» **Assignment**: Your answer should consist of all lines in the listing that hold the word "length".
------------
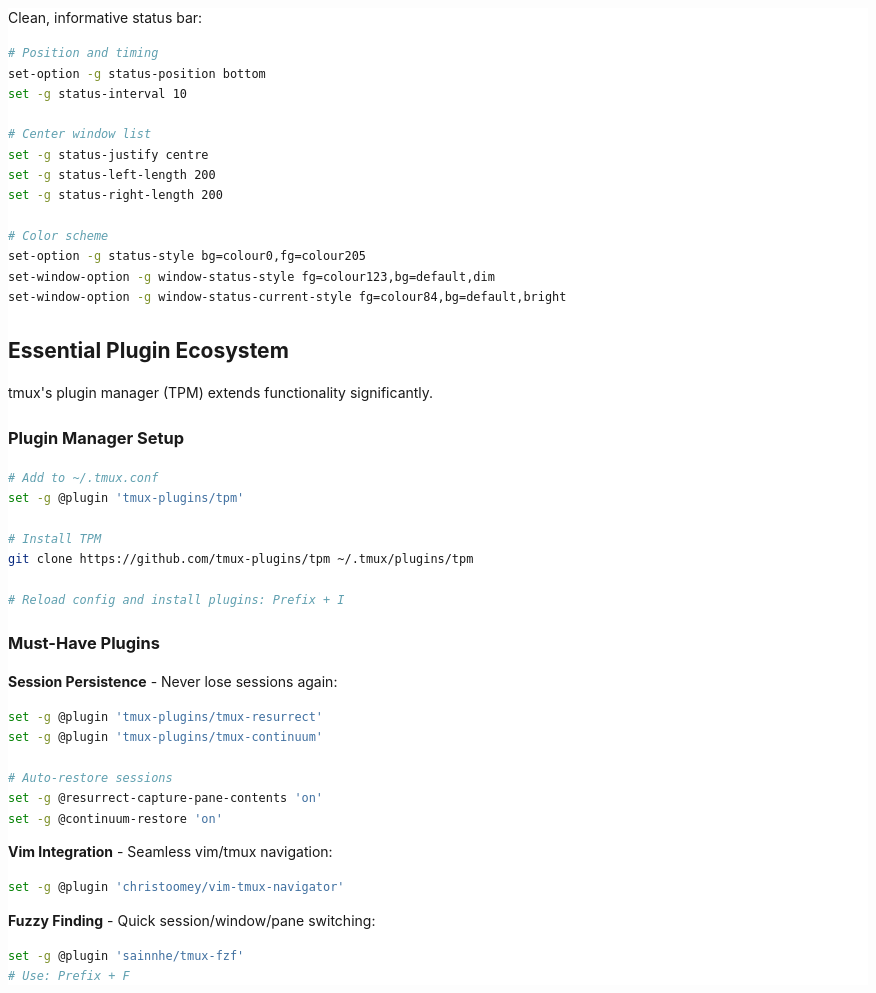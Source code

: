 Clean, informative status bar:

```bash
# Position and timing
set-option -g status-position bottom
set -g status-interval 10

# Center window list
set -g status-justify centre
set -g status-left-length 200
set -g status-right-length 200

# Color scheme
set-option -g status-style bg=colour0,fg=colour205
set-window-option -g window-status-style fg=colour123,bg=default,dim
set-window-option -g window-status-current-style fg=colour84,bg=default,bright
```

## Essential Plugin Ecosystem

tmux's plugin manager (TPM) extends functionality significantly.

### Plugin Manager Setup

```bash
# Add to ~/.tmux.conf
set -g @plugin 'tmux-plugins/tpm'

# Install TPM
git clone https://github.com/tmux-plugins/tpm ~/.tmux/plugins/tpm

# Reload config and install plugins: Prefix + I
```

### Must-Have Plugins

**Session Persistence** - Never lose sessions again:

```bash
set -g @plugin 'tmux-plugins/tmux-resurrect'
set -g @plugin 'tmux-plugins/tmux-continuum'

# Auto-restore sessions
set -g @resurrect-capture-pane-contents 'on'
set -g @continuum-restore 'on'
```

**Vim Integration** - Seamless vim/tmux navigation:

```bash
set -g @plugin 'christoomey/vim-tmux-navigator'
```

**Fuzzy Finding** - Quick session/window/pane switching:

```bash
set -g @plugin 'sainnhe/tmux-fzf'
# Use: Prefix + F
```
------------
» **Output of the task**:
set -g status-left-length 200
set -g status-right-length 200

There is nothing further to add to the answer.